____ Data for processing
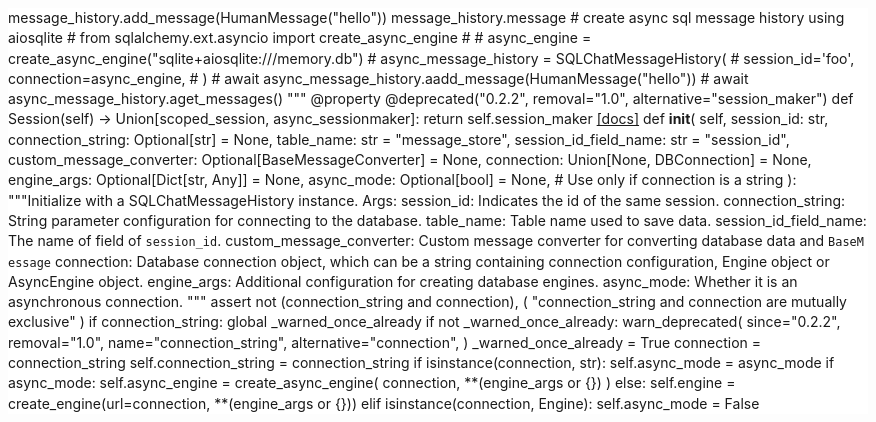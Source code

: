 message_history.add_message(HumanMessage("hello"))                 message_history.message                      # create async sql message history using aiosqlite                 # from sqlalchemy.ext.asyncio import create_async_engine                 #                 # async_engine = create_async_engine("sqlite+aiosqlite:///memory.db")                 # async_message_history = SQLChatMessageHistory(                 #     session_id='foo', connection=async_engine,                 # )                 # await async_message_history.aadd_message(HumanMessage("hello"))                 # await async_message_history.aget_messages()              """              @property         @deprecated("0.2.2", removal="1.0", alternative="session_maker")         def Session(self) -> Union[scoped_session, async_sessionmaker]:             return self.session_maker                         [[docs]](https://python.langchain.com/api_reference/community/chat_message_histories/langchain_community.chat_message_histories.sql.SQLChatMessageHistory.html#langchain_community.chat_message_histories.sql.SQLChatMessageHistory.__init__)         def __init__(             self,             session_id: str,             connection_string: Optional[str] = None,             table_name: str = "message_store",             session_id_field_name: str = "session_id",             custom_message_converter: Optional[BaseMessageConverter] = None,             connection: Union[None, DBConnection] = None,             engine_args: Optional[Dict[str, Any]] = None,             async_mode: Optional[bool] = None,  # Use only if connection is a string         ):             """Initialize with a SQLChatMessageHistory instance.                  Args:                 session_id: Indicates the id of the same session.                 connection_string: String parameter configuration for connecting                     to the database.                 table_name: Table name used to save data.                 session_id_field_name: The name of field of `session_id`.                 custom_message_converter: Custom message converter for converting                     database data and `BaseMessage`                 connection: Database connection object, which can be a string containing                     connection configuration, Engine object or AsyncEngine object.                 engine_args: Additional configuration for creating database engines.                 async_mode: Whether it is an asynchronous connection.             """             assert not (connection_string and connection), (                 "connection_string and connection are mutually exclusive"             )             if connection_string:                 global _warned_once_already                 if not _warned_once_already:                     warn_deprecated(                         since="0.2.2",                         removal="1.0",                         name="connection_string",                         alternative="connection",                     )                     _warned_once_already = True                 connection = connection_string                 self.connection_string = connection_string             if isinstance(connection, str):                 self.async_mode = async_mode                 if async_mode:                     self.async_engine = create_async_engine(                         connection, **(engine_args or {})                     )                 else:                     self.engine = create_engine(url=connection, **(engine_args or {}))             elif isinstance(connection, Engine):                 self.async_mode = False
________
____ Data for processing
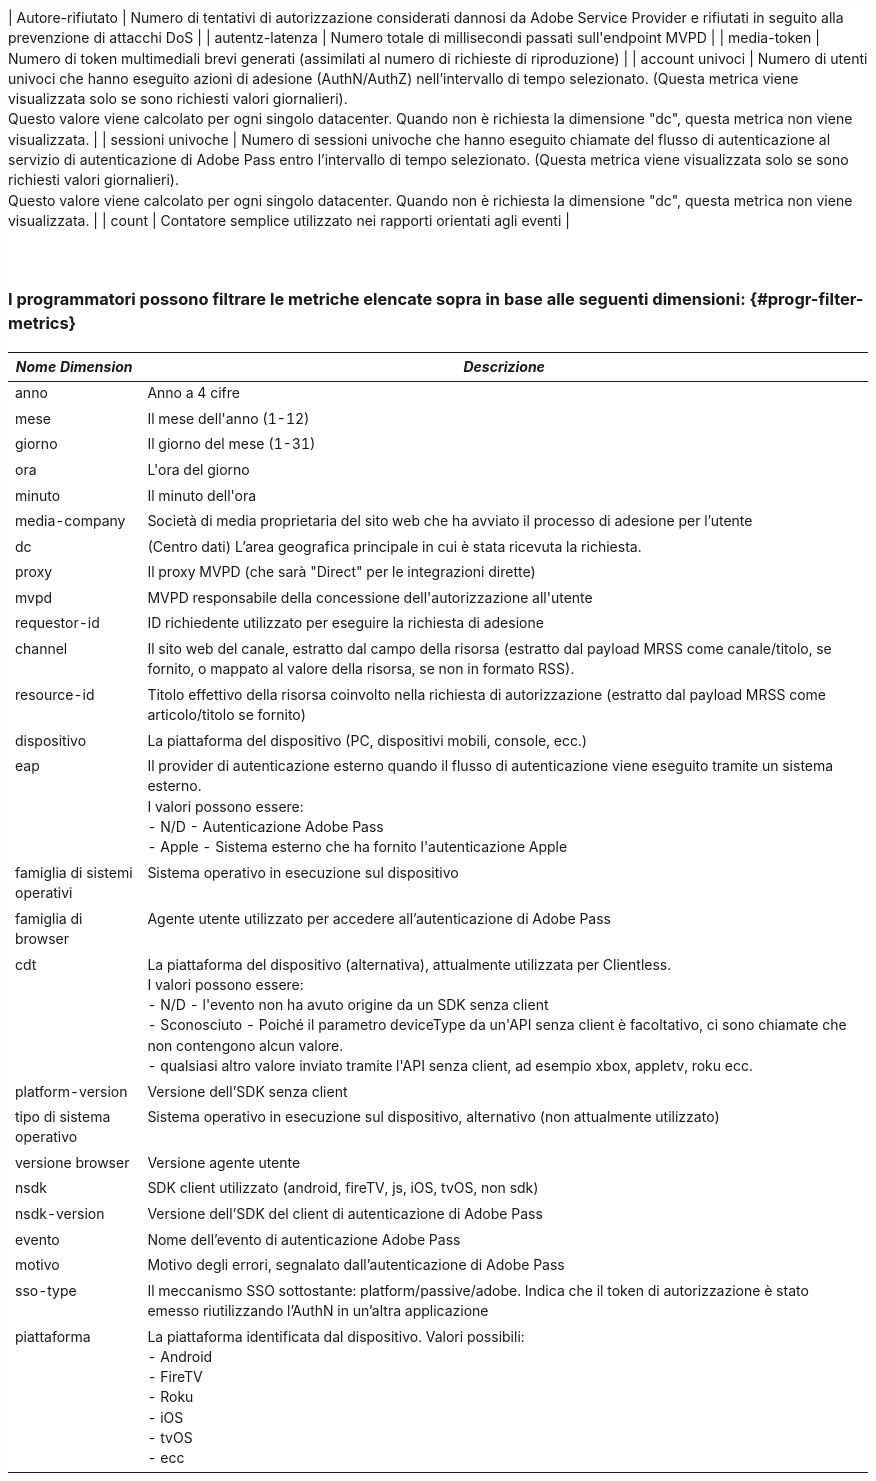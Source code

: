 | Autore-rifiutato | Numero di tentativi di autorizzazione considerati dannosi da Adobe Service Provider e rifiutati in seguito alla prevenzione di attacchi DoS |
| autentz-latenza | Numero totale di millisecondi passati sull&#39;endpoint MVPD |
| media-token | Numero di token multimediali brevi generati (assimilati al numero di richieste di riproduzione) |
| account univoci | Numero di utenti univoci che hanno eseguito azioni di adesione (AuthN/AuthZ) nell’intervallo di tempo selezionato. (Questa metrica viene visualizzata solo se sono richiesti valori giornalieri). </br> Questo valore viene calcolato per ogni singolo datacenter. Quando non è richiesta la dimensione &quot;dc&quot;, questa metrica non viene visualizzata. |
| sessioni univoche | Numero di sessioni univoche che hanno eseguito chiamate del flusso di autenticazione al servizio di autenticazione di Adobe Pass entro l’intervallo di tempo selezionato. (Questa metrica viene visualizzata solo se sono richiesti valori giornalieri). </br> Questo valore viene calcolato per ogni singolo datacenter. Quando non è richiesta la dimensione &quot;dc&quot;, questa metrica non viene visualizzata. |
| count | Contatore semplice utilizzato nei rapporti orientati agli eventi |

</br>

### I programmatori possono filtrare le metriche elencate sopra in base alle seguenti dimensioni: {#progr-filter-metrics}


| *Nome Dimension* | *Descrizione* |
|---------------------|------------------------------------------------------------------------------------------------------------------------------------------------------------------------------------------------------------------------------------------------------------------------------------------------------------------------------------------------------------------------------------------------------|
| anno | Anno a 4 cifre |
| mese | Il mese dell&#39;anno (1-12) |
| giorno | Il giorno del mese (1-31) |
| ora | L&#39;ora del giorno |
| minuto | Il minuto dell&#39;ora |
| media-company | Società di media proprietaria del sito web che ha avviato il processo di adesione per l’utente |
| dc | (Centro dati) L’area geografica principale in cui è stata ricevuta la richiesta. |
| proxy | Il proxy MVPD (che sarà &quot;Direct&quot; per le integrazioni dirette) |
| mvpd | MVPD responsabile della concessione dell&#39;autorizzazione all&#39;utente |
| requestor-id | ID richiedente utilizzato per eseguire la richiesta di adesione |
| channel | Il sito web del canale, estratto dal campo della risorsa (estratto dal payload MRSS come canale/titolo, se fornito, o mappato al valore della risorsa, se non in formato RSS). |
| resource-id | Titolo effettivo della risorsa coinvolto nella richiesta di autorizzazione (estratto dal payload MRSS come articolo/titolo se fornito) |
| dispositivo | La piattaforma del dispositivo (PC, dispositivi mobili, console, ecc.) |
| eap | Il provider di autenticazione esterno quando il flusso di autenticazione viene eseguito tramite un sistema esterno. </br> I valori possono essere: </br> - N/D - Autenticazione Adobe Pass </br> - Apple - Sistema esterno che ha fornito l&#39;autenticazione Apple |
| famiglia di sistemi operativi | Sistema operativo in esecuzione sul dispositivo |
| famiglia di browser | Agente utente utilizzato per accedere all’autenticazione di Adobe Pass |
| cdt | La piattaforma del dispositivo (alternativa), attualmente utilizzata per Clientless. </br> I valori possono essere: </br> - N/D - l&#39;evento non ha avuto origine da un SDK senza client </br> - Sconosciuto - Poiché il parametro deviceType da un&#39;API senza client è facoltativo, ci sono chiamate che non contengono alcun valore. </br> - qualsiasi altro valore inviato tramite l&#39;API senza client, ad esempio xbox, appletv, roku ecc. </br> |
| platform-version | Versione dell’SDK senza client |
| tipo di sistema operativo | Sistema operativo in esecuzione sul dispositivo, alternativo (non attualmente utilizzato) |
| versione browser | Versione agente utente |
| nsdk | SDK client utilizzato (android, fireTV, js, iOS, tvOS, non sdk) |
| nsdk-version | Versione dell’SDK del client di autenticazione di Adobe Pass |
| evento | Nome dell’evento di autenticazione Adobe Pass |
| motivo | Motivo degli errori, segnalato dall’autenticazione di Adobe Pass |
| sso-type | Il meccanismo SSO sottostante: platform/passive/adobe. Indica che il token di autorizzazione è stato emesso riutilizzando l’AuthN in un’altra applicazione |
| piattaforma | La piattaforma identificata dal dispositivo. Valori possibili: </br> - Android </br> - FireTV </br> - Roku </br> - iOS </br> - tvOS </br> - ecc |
________
**Requirement**.
Retype, exactly and in full, the lines above from the one containing "sul dispositivo |" through the one containing "</br> - ecc |".

**Answer section**.
| famiglia di sistemi operativi | Sistema operativo in esecuzione sul dispositivo |
| famiglia di browser | Agente utente utilizzato per accedere all’autenticazione di Adobe Pass |
| cdt | La piattaforma del dispositivo (alternativa), attualmente utilizzata per Clientless. </br> I valori possono essere: </br> - N/D - l&#39;evento non ha avuto origine da un SDK senza client </br> - Sconosciuto - Poiché il parametro deviceType da un&#39;API senza client è facoltativo, ci sono chiamate che non contengono alcun valore. </br> - qualsiasi altro valore inviato tramite l&#39;API senza client, ad esempio xbox, appletv, roku ecc. </br> |
| platform-version | Versione dell’SDK senza client |
| tipo di sistema operativo | Sistema operativo in esecuzione sul dispositivo, alternativo (non attualmente utilizzato) |
| versione browser | Versione agente utente |
| nsdk | SDK client utilizzato (android, fireTV, js, iOS, tvOS, non sdk) |
| nsdk-version | Versione dell’SDK del client di autenticazione di Adobe Pass |
| evento | Nome dell’evento di autenticazione Adobe Pass |
| motivo | Motivo degli errori, segnalato dall’autenticazione di Adobe Pass |
| sso-type | Il meccanismo SSO sottostante: platform/passive/adobe. Indica che il token di autorizzazione è stato emesso riutilizzando l’AuthN in un’altra applicazione |
| piattaforma | La piattaforma identificata dal dispositivo. Valori possibili: </br> - Android </br> - FireTV </br> - Roku </br> - iOS </br> - tvOS </br> - ecc |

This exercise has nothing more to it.